A entidade aponta que as chamadas stablecoins – que visam atrelar seu valor geralmente ao dólar – também estão crescendo muito. Porém, o termo engloba um grupo muito diverso de ativos e pode ser enganoso. A entidade explica que, dada a composição de suas reservas, algumas stablecoins podem estar sujeitas a corridas de saques, com efeitos em cadeia para o sistema financeiro. Essas corridas podem ser impulsionadas pelas preocupações dos investidores sobre a qualidade de suas reservas ou a velocidade com que as reservas podem ser liquidadas para atender a potenciais resgates.
O FMI afirma que, embora seja difícil de mensurar a extensão da adoção de ativos criptográficos, países emergentes e as economias em desenvolvimento parecem estar liderando esse movimento.
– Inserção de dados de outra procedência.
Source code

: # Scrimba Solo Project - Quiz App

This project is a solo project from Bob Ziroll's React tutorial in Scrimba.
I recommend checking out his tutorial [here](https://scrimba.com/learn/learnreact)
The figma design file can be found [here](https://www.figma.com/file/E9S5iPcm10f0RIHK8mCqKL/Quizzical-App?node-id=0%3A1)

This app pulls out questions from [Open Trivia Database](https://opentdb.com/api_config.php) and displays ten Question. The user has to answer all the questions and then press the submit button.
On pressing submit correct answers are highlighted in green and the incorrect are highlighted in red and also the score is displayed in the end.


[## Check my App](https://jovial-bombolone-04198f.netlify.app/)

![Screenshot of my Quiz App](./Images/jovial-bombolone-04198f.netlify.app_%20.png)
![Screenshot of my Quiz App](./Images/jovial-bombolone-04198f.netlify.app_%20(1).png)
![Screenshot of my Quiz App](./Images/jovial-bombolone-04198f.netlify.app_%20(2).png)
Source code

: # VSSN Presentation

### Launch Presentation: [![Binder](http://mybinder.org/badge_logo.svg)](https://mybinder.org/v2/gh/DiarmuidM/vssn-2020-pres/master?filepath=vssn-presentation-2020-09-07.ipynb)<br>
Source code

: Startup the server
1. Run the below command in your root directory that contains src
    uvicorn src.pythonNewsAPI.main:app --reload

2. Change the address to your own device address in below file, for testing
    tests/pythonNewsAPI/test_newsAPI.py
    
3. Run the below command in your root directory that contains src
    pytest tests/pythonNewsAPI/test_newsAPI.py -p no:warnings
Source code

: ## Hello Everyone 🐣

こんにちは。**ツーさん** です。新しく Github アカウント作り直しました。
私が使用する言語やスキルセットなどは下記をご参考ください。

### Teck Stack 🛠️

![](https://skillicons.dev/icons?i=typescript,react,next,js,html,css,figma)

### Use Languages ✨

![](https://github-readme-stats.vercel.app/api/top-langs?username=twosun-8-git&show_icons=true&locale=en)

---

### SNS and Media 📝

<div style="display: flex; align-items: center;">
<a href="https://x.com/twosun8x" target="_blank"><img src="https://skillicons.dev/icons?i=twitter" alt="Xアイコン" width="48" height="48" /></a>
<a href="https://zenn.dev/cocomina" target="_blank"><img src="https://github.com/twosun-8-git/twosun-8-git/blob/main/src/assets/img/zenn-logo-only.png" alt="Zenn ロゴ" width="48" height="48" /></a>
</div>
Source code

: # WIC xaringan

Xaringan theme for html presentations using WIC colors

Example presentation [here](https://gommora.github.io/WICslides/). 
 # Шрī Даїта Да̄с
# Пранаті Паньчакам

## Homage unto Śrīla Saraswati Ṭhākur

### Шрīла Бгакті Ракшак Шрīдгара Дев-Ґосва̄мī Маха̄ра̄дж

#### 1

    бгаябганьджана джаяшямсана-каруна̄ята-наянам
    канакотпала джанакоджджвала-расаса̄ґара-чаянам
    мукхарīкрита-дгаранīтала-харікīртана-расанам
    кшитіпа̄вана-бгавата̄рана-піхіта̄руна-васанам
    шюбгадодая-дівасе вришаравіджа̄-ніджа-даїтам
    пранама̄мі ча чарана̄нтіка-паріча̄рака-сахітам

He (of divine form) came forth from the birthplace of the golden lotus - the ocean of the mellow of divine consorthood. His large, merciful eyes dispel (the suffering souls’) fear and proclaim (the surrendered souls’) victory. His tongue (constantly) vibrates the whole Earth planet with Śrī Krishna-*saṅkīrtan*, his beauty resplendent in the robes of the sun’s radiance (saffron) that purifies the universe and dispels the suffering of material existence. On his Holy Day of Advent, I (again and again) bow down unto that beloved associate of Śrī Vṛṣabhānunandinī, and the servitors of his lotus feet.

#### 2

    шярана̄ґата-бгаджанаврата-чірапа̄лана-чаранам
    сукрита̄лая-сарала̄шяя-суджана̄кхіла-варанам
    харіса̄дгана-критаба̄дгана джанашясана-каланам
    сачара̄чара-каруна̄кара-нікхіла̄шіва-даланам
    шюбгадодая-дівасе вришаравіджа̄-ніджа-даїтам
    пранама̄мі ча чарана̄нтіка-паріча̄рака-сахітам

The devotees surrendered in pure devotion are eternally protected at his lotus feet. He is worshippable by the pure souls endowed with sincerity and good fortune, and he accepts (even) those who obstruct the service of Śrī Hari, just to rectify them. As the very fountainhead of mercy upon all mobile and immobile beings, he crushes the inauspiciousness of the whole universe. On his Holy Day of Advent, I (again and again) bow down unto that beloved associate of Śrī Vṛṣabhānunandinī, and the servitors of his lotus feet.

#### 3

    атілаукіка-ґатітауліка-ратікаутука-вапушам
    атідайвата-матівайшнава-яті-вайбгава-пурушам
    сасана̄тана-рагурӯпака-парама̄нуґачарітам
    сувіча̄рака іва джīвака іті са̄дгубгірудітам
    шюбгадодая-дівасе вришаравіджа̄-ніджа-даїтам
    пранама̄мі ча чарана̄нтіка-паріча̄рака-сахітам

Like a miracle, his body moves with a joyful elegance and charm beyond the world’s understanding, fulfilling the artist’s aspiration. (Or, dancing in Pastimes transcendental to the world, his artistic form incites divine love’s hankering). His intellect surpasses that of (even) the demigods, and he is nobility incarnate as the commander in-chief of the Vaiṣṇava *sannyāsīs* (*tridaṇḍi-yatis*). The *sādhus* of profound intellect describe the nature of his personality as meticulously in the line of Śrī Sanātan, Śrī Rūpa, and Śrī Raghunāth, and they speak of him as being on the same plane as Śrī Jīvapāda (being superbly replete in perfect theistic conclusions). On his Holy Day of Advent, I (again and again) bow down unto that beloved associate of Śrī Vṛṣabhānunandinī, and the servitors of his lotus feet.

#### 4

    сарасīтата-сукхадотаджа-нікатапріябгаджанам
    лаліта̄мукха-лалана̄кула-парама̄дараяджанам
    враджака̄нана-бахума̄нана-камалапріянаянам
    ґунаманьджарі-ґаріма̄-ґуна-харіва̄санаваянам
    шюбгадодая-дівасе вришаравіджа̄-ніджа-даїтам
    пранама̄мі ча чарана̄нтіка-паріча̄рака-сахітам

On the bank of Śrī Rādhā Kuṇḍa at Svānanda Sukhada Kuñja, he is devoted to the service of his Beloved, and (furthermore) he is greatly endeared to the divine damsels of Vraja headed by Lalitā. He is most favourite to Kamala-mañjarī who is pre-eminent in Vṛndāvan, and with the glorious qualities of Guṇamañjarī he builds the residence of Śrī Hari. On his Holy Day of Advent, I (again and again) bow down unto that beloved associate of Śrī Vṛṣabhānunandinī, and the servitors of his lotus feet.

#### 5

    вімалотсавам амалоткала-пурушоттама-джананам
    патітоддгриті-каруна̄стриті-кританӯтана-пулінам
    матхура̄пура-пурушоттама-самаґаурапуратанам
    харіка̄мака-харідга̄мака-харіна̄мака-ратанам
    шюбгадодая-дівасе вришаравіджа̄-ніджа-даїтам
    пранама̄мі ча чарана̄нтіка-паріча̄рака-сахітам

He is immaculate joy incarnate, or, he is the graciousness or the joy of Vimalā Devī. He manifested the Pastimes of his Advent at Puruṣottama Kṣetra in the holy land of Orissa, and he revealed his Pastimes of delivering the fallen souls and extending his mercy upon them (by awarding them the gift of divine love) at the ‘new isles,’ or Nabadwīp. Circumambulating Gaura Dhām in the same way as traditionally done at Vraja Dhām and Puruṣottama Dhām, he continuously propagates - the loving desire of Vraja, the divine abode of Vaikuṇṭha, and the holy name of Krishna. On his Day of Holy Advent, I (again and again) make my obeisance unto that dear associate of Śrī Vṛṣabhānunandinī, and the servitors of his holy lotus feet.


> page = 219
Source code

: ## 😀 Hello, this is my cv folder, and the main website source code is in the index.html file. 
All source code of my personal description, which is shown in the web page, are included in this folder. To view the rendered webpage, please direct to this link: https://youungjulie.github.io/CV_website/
Olhando para o futuro, a adoção rápida e generalizada pode representar desafios significativos por reforçar tendências de dolarização da economia – ou, neste caso, ‘criptozação’ – onde os residentes começam a usar ativos criptográficos em vez da moeda local. A ‘criptozação’ pode reduzir a capacidade dos bancos centrais de implementar efetivamente a política monetária.
Sem citar nominalmente o caso de El Salvador, que no mês passado se tornou o primeiro país do mundo a adotar o bitcoin como moeda oficial, o FMI diz que a adoção de um criptoativo como principal moeda nacional acarreta riscos significativos e é um atalho desaconselhável.
Outra ameaça que pode se intensificar é em relação à política fiscal, dado o potencial dos criptoativos de facilitar a sonegação. Além disso, o aumento da demanda por ativos criptográficos também pode facilitar saídas de capital que afetam o mercado de câmbio. O estudo aponta ainda que uma migração da atividade de “mineração” da China para outro mercado emergente pode ter impacto importante no uso de energia.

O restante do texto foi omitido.